The widening income gap is the single biggest impediment to economic growth, according to a report by the Organisation for Economic Cooperation and Development that urges policymakers to be more concerned about the “vulnerable lower-middle classes.”
There is clearly a a “long-term trend toward higher inequality” in incomes across the OECD’s 34 member countries, the report says. While in the 1980s the top 10% of earners had incomes that were seven times as large as those of the bottom 10%, that ratio rose to 9.5 by 2011.
Rising income equality translates into slower growth, the OECD theorized, because by hindering “human capital accumulation,” it undermines education opportunities for disadvantaged individuals, lowering social mobility and hampering skills development.
“This compelling evidence proves that addressing high and growing inequality is critical to promote strong and sustained growth and needs to be at the center of the policy debate,” OECD Secretary-General Angel Gurría said in a news release. “Countries that promote equal opportunity for all from an early age are those that will grow and prosper.”
Most developed economies suffer from income inequality but the Wall Street Journal noted that there is a lot of variation among OECD members. In some northern European countries, the measure of inequality was much lower than the OECD average. In Sweden the number was 6.3, compared with 9.6 in the United Kingdom and 16.5 in the United States.

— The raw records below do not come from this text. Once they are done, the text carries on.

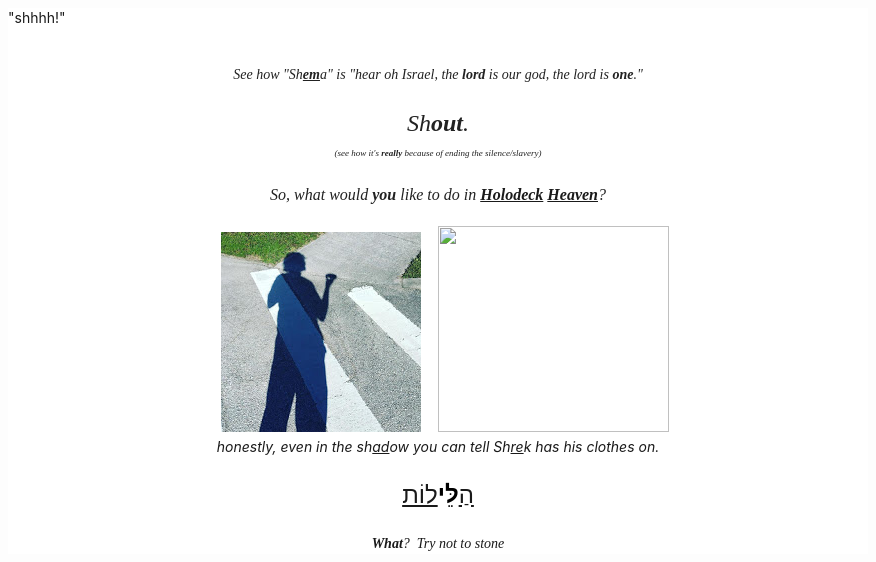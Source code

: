 "shhhh!"</span></i></span></span></div><div style="color: rgb(136 , 136 , 136); text-align: center;"><span class="gmail-m_6670541847255095605gmail-m_7773385113386964388m_3121956531715597364gmail-m_138976455799978149gmail-m_7458816131546929348gmail-HOEnZb"><span style="color: rgb(34 , 34 , 34);"><b><i><span style="font-family: &quot;times new roman&quot; , serif;"><br /></span></i></b></span></span></div><div style="color: rgb(136 , 136 , 136); text-align: center;"><span class="gmail-m_6670541847255095605gmail-m_7773385113386964388m_3121956531715597364gmail-m_138976455799978149gmail-m_7458816131546929348gmail-HOEnZb"><span style="color: rgb(34 , 34 , 34);"><i><span style="font-family: &quot;times new roman&quot; , serif;">See how "Sh<b><u>em</u></b>a" is "hear oh Israel, the&nbsp;<b>lord</b>&nbsp;is our god, the lord is&nbsp;<b>one</b>."</span></i></span></span></div><div style="color: rgb(136 , 136 , 136); text-align: center;"><span class="gmail-m_6670541847255095605gmail-m_7773385113386964388m_3121956531715597364gmail-m_138976455799978149gmail-m_7458816131546929348gmail-HOEnZb"><span style="color: rgb(34 , 34 , 34);"><i><span style="font-family: &quot;times new roman&quot; , serif;"><br /></span></i></span></span></div><div style="color: rgb(136 , 136 , 136); text-align: center;"><span class="gmail-m_6670541847255095605gmail-m_7773385113386964388m_3121956531715597364gmail-m_138976455799978149gmail-m_7458816131546929348gmail-HOEnZb"><span style="color: rgb(34 , 34 , 34);"><i><span style="font-family: &quot;times new roman&quot; , serif; font-size: x-large;">Sh<b>out</b>.</span></i></span></span></div><div style="color: rgb(136 , 136 , 136); text-align: center;"><span class="gmail-m_6670541847255095605gmail-m_7773385113386964388m_3121956531715597364gmail-m_138976455799978149gmail-m_7458816131546929348gmail-HOEnZb"><span style="color: rgb(34 , 34 , 34);"><i><span style="font-family: &quot;times new roman&quot; , serif; font-size: xx-small;">(see how it's&nbsp;<b>really</b>&nbsp;because of ending the silence/slavery)</span></i></span></span></div><div style="color: rgb(136 , 136 , 136); text-align: center;"><span class="gmail-m_6670541847255095605gmail-m_7773385113386964388m_3121956531715597364gmail-m_138976455799978149gmail-m_7458816131546929348gmail-HOEnZb"><span style="color: rgb(34 , 34 , 34);"><i><span style="font-family: &quot;times new roman&quot; , serif;"><br /></span></i></span></span></div><div style="color: rgb(136 , 136 , 136); text-align: center;"><span class="gmail-m_6670541847255095605gmail-m_7773385113386964388m_3121956531715597364gmail-m_138976455799978149gmail-m_7458816131546929348gmail-HOEnZb"><span style="color: rgb(34 , 34 , 34);"><i><span style="font-family: &quot;times new roman&quot; , serif; font-size: medium;">So, what would&nbsp;<b>you</b>&nbsp;like to do in&nbsp;<b><a href="http://meetdaeyeora.fromthemachine.org/x/c?c=1165812&amp;l=f83a4c75-4b0e-4961-a830-197f2805379a&amp;r=304033ec-a882-4990-b491-b273e39977d3" target="_blank">Holodeck</a>&nbsp;<a href="http://meetdaeyeora.fromthemachine.org/x/c?c=1165812&amp;l=d5a17449-2539-4f90-98e4-9b7874ca2b8d&amp;r=304033ec-a882-4990-b491-b273e39977d3" target="_blank">Heaven</a></b>?</span></i></span></span></div><div style="color: rgb(136 , 136 , 136); text-align: center;"><span class="gmail-m_6670541847255095605gmail-m_7773385113386964388m_3121956531715597364gmail-m_138976455799978149gmail-m_7458816131546929348gmail-HOEnZb"><br /></span></div><div style="color: rgb(136 , 136 , 136); text-align: center;"><div class="separator" style="clear: both; text-align: center;"><a href="https://3.bp.blogspot.com/-EdG5HyUkdAI/WXlY7sSR-HI/AAAAAAAAAUg/9exlOMX2PGQzNfX4wxf8PZ9G1Cq4_-gOACLcBGAs/s1600/shadow.jpg" imageanchor="1" style="margin-left: 1em; margin-right: 1em;"><img border="0" data-original-height="960" data-original-width="960" height="200" src="../../3.bp.blogspot.com/-EdG5HyUkdAI/WXlY7sSR-HI/AAAAAAAAAUg/9exlOMX2PGQzNfX4wxf8PZ9G1Cq4_-gOACLcBGAs/s200/shadow.jpg" width="200" /></a><i style="color: #222222;">&nbsp;<img src="../../vignette4.wikia.nocookie.net/shrek/images/8/87/Shrek_fierce.jpg/revision/latest/scale-to-width-down/2000?cb=20100604223615" height="206" style="margin-right: 0px;" width="231" /></i></div></div><div style="color: rgb(136 , 136 , 136); text-align: center;"></div><div style="text-align: center;"><span class="gmail-m_6670541847255095605gmail-m_7773385113386964388m_3121956531715597364gmail-m_138976455799978149gmail-m_7458816131546929348gmail-HOEnZb"><i>honestly, even in the sh<u>ad</u>ow you can tell Sh<u>re</u>k has his clothes on.</i></span></div><div style="text-align: center;"><span class="gmail-m_6670541847255095605gmail-m_7773385113386964388m_3121956531715597364gmail-m_138976455799978149gmail-m_7458816131546929348gmail-HOEnZb"><i><br /></i></span></div><div style="text-align: center;"><span class="gmail-m_6670541847255095605gmail-m_7773385113386964388m_3121956531715597364gmail-m_138976455799978149gmail-m_7458816131546929348gmail-HOEnZb"><span style="color: rgb(0 , 0 , 0); font-family: &quot;arial&quot; , sans-serif; text-align: start;"><span style="font-size: x-large;"><a href="http://www.lamc.la/2017/06/hammer.html">הַ</a><b>לֵּי</b><a href="http://ha.lamc.la/">לוֹת</a></span></span><i><br /></i></span></div><div style="text-align: center;"><span class="gmail-m_6670541847255095605gmail-m_7773385113386964388m_3121956531715597364gmail-m_138976455799978149gmail-m_7458816131546929348gmail-HOEnZb"><i><br /></i></span></div><div style="text-align: center;"><span class="gmail-m_6670541847255095605gmail-m_7773385113386964388m_3121956531715597364gmail-m_138976455799978149gmail-m_7458816131546929348gmail-HOEnZb"><i><span style="font-family: &quot;times new roman&quot; , serif;"><b>What</b>? &nbsp;</span></i><i><span style="font-family: &quot;times new roman&quot; , serif;">Try not to stone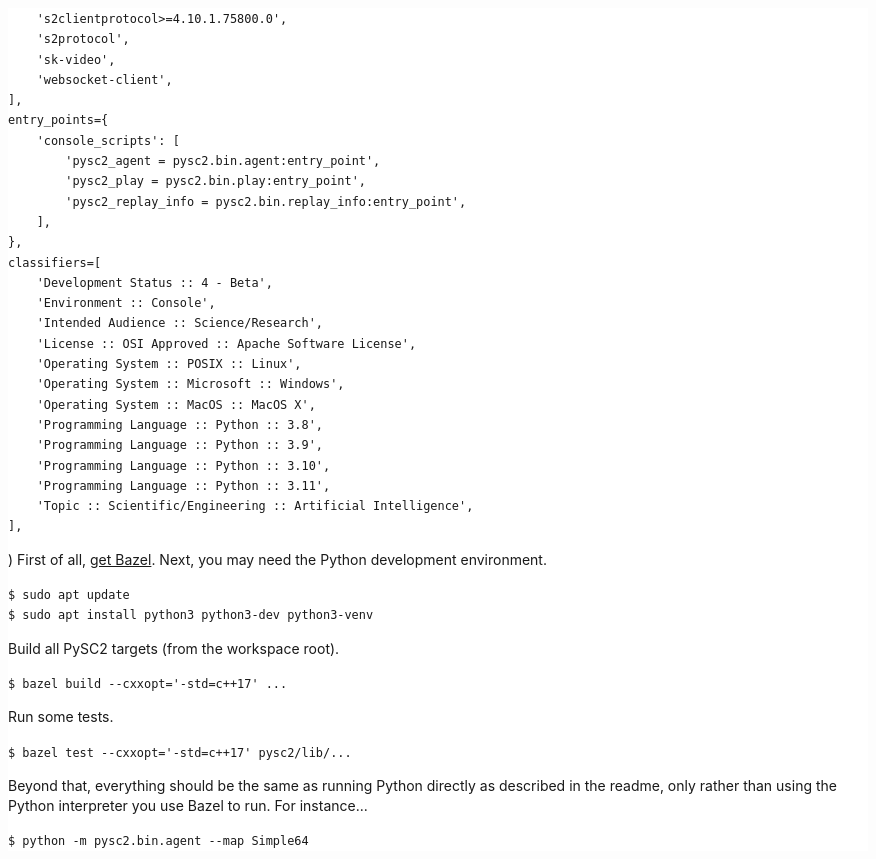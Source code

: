         's2clientprotocol>=4.10.1.75800.0',
        's2protocol',
        'sk-video',
        'websocket-client',
    ],
    entry_points={
        'console_scripts': [
            'pysc2_agent = pysc2.bin.agent:entry_point',
            'pysc2_play = pysc2.bin.play:entry_point',
            'pysc2_replay_info = pysc2.bin.replay_info:entry_point',
        ],
    },
    classifiers=[
        'Development Status :: 4 - Beta',
        'Environment :: Console',
        'Intended Audience :: Science/Research',
        'License :: OSI Approved :: Apache Software License',
        'Operating System :: POSIX :: Linux',
        'Operating System :: Microsoft :: Windows',
        'Operating System :: MacOS :: MacOS X',
        'Programming Language :: Python :: 3.8',
        'Programming Language :: Python :: 3.9',
        'Programming Language :: Python :: 3.10',
        'Programming Language :: Python :: 3.11',
        'Topic :: Scientific/Engineering :: Artificial Intelligence',
    ],
)
First of all,
[get Bazel](https://docs.bazel.build/versions/main/install-ubuntu.html). Next,
you may need the Python development environment.

```shell
$ sudo apt update
$ sudo apt install python3 python3-dev python3-venv
```

Build all PySC2 targets (from the workspace root).

```shell
$ bazel build --cxxopt='-std=c++17' ...
```

Run some tests.

```shell
$ bazel test --cxxopt='-std=c++17' pysc2/lib/...
```

Beyond that, everything should be the same as running Python directly as
described in the readme, only rather than using the Python interpreter you use
Bazel to run. For instance...

```shell
$ python -m pysc2.bin.agent --map Simple64
```

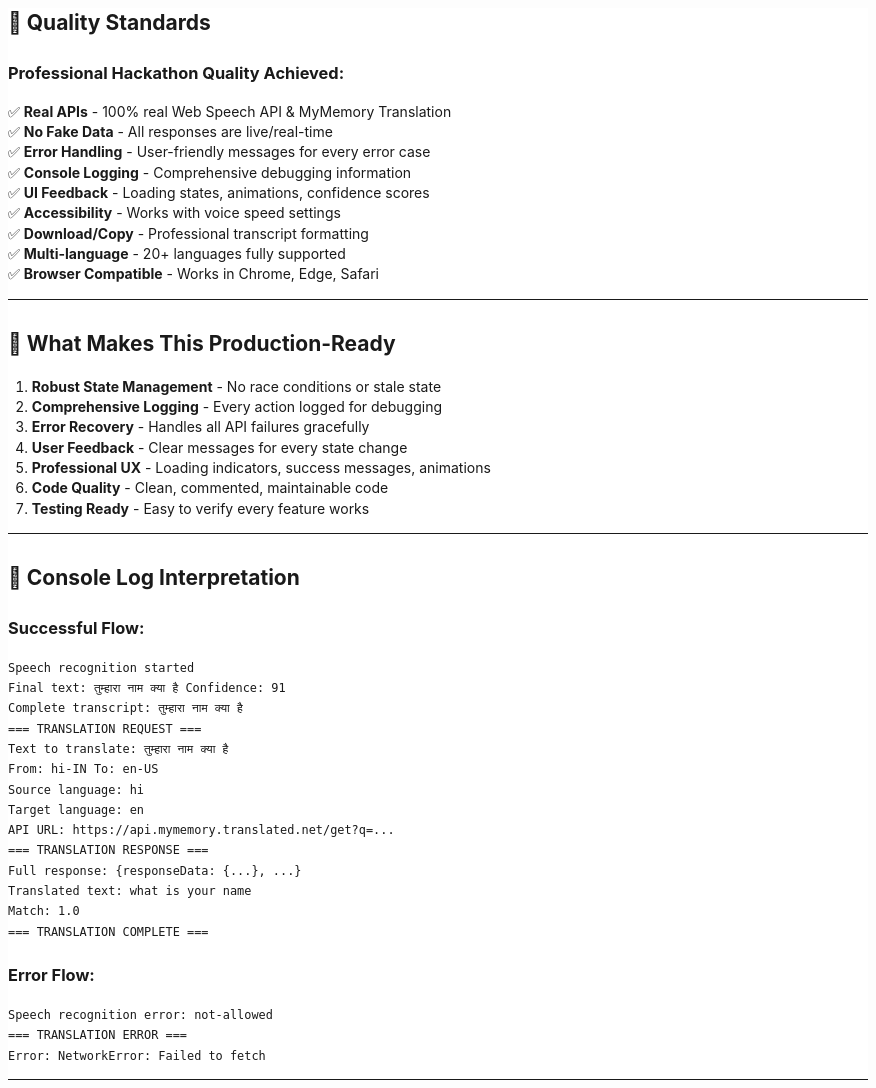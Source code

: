 
## 🎯 Quality Standards

### Professional Hackathon Quality Achieved:

✅ **Real APIs** - 100% real Web Speech API & MyMemory Translation  
✅ **No Fake Data** - All responses are live/real-time  
✅ **Error Handling** - User-friendly messages for every error case  
✅ **Console Logging** - Comprehensive debugging information  
✅ **UI Feedback** - Loading states, animations, confidence scores  
✅ **Accessibility** - Works with voice speed settings  
✅ **Download/Copy** - Professional transcript formatting  
✅ **Multi-language** - 20+ languages fully supported  
✅ **Browser Compatible** - Works in Chrome, Edge, Safari  

---

## 🚀 What Makes This Production-Ready

1. **Robust State Management** - No race conditions or stale state
2. **Comprehensive Logging** - Every action logged for debugging
3. **Error Recovery** - Handles all API failures gracefully
4. **User Feedback** - Clear messages for every state change
5. **Professional UX** - Loading indicators, success messages, animations
6. **Code Quality** - Clean, commented, maintainable code
7. **Testing Ready** - Easy to verify every feature works

---

## 📝 Console Log Interpretation

### Successful Flow:
```
Speech recognition started
Final text: तुम्हारा नाम क्या है Confidence: 91
Complete transcript: तुम्हारा नाम क्या है
=== TRANSLATION REQUEST ===
Text to translate: तुम्हारा नाम क्या है
From: hi-IN To: en-US
Source language: hi
Target language: en
API URL: https://api.mymemory.translated.net/get?q=...
=== TRANSLATION RESPONSE ===
Full response: {responseData: {...}, ...}
Translated text: what is your name
Match: 1.0
=== TRANSLATION COMPLETE ===
```

### Error Flow:
```
Speech recognition error: not-allowed
=== TRANSLATION ERROR ===
Error: NetworkError: Failed to fetch
```

---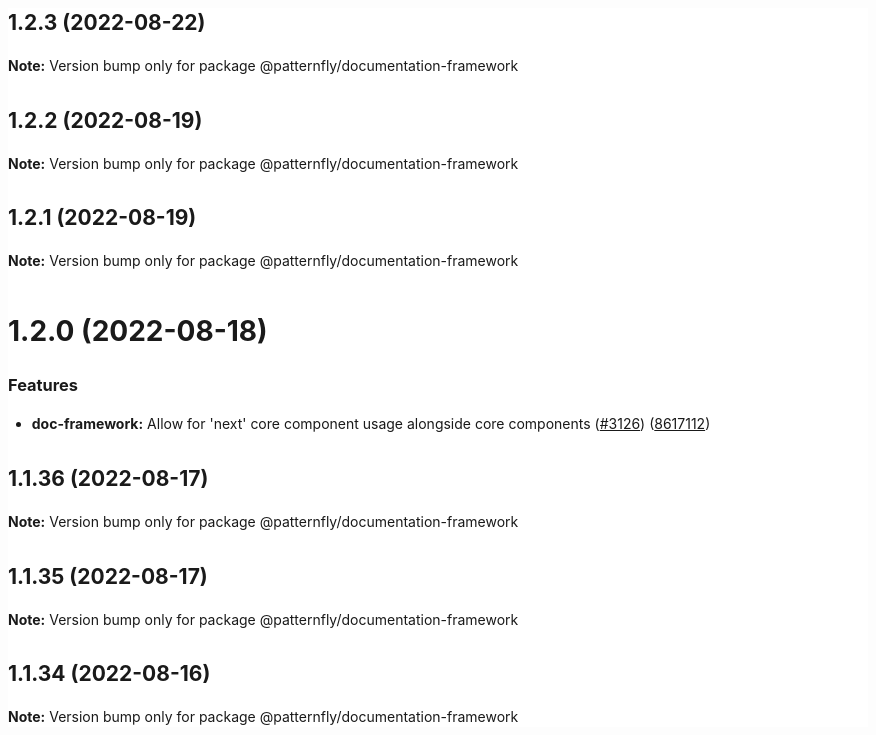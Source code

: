 



## 1.2.3 (2022-08-22)

**Note:** Version bump only for package @patternfly/documentation-framework





## 1.2.2 (2022-08-19)

**Note:** Version bump only for package @patternfly/documentation-framework





## 1.2.1 (2022-08-19)

**Note:** Version bump only for package @patternfly/documentation-framework





# 1.2.0 (2022-08-18)


### Features

* **doc-framework:** Allow for 'next' core component usage alongside core components ([#3126](https://github.com/patternfly/patternfly-org/issues/3126)) ([8617112](https://github.com/patternfly/patternfly-org/commit/8617112840dd7c26cd6660120c6b24b8ca91e7d3))





## 1.1.36 (2022-08-17)

**Note:** Version bump only for package @patternfly/documentation-framework





## 1.1.35 (2022-08-17)

**Note:** Version bump only for package @patternfly/documentation-framework





## 1.1.34 (2022-08-16)

**Note:** Version bump only for package @patternfly/documentation-framework


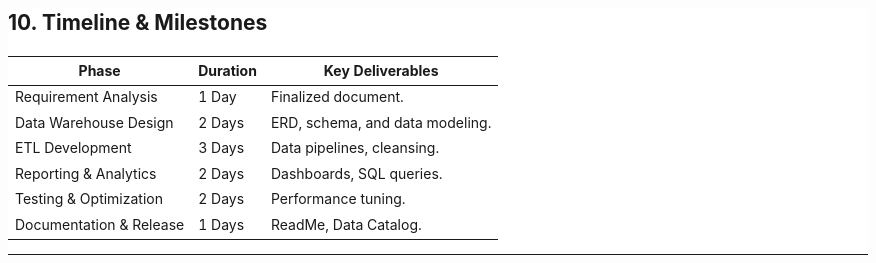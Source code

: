 
## **10. Timeline & Milestones**
| **Phase**               | **Duration** | **Key Deliverables** |
|-------------------------|-------------|----------------------|
| Requirement Analysis    | 1 Day      | Finalized document. |
| Data Warehouse Design  | 2 Days     | ERD, schema, and data modeling. |
| ETL Development        | 3 Days     | Data pipelines, cleansing. |
| Reporting & Analytics  | 2 Days     | Dashboards, SQL queries. |
| Testing & Optimization | 2 Days     | Performance tuning. |
| Documentation & Release | 1 Days      | ReadMe, Data Catalog. |

---
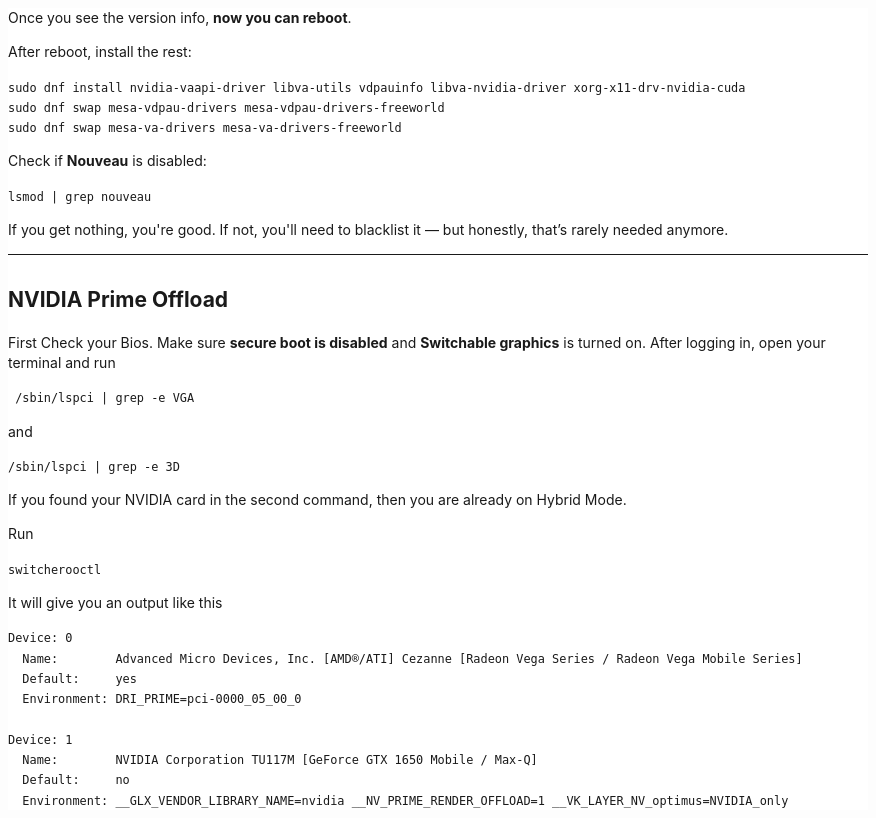 Once you see the version info, **now you can reboot**.

After reboot, install the rest:

```
sudo dnf install nvidia-vaapi-driver libva-utils vdpauinfo libva-nvidia-driver xorg-x11-drv-nvidia-cuda
sudo dnf swap mesa-vdpau-drivers mesa-vdpau-drivers-freeworld
sudo dnf swap mesa-va-drivers mesa-va-drivers-freeworld
```

Check if **Nouveau** is disabled:

```
lsmod | grep nouveau
```

If you get nothing, you're good. If not, you'll need to blacklist it — but honestly, that’s rarely needed anymore.

---
## NVIDIA Prime Offload

First Check your Bios. Make sure **secure boot is disabled** and **Switchable graphics** is turned on. After logging in, open your terminal and run  

```
 /sbin/lspci | grep -e VGA
```

and 

```
/sbin/lspci | grep -e 3D
```

If you found your NVIDIA card in the second command, then you are already on Hybrid Mode. 

Run 

```
switcherooctl
```

It will give you an output like this 
```
Device: 0
  Name:        Advanced Micro Devices, Inc. [AMD®/ATI] Cezanne [Radeon Vega Series / Radeon Vega Mobile Series]
  Default:     yes
  Environment: DRI_PRIME=pci-0000_05_00_0

Device: 1
  Name:        NVIDIA Corporation TU117M [GeForce GTX 1650 Mobile / Max-Q]
  Default:     no
  Environment: __GLX_VENDOR_LIBRARY_NAME=nvidia __NV_PRIME_RENDER_OFFLOAD=1 __VK_LAYER_NV_optimus=NVIDIA_only

```
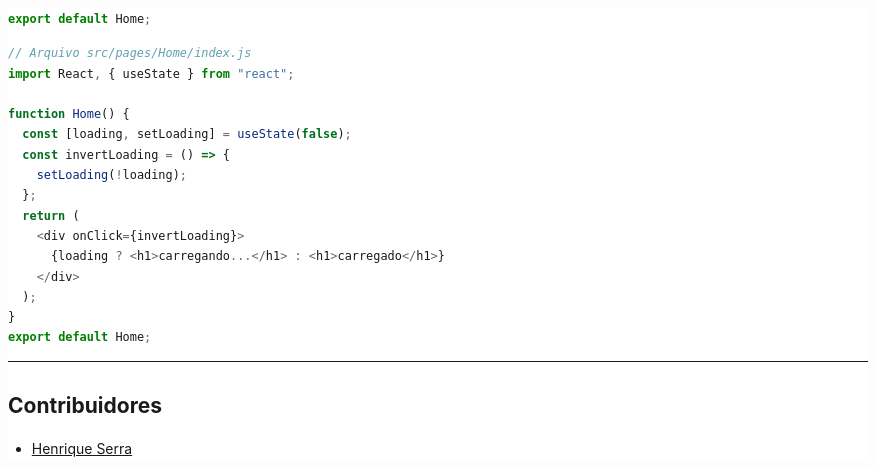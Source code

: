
 ```js
export default Home;
```

```js
// Arquivo src/pages/Home/index.js
import React, { useState } from "react";

function Home() {
  const [loading, setLoading] = useState(false);
  const invertLoading = () => {
    setLoading(!loading);
  };
  return (
    <div onClick={invertLoading}>
      {loading ? <h1>carregando...</h1> : <h1>carregado</h1>}
    </div>
  );
}
export default Home;
```

---

## Contribuidores

- [Henrique Serra](https://github.com/SerraZ3)

[contributors-shield]: https://img.shields.io/github/contributors/SerraZ3/react-js-introducao.svg?style=for-the-badge
[contributors-url]: https://github.com/SerraZ3/react-js-introducao/graphs/contributors
[forks-shield]: https://img.shields.io/github/forks/SerraZ3/react-js-introducao.svg?style=for-the-badge
[forks-url]: https://github.com/SerraZ3/react-js-introducao/network/members
[stars-shield]: https://img.shields.io/github/stars/SerraZ3/react-js-introducao.svg?style=for-the-badge
[stars-url]: https://github.com/SerraZ3/react-js-introducao/stargazers
[issues-shield]: https://img.shields.io/github/issues/SerraZ3/react-js-introducao.svg?style=for-the-badge
[issues-url]: https://github.com/SerraZ3/react-js-introducao/issues
[license-shield]: https://img.shields.io/github/license/SerraZ3/react-js-introducao.svg?style=for-the-badge
[license-url]: https://github.com/SerraZ3/react-js-introducao/blob/main/LICENSE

Inequality was highest in Mexico, where the top 10% of earners have incomes that are 30 times as large as those of the bottom 10%.
As far as addressing the disparity, the OECD said anti-poverty programs are not enough. Policymakers policymakers “need to be concerned about how the bottom 40% fare more generally,” it recommended. “This includes the vulnerable lower-middle classes who are at risk of failing to benefit from and contribute to the recovery and future growth.”
In the United State, Standard & Poor’s recently reported that state tax revenues are taking a hit from the growing income gap in the United States, calling income inequality a “macroeconomic problem” that states cannot necessarily address through tax reform.
The OECD report is based on new research using the group’s Income Distribution Database.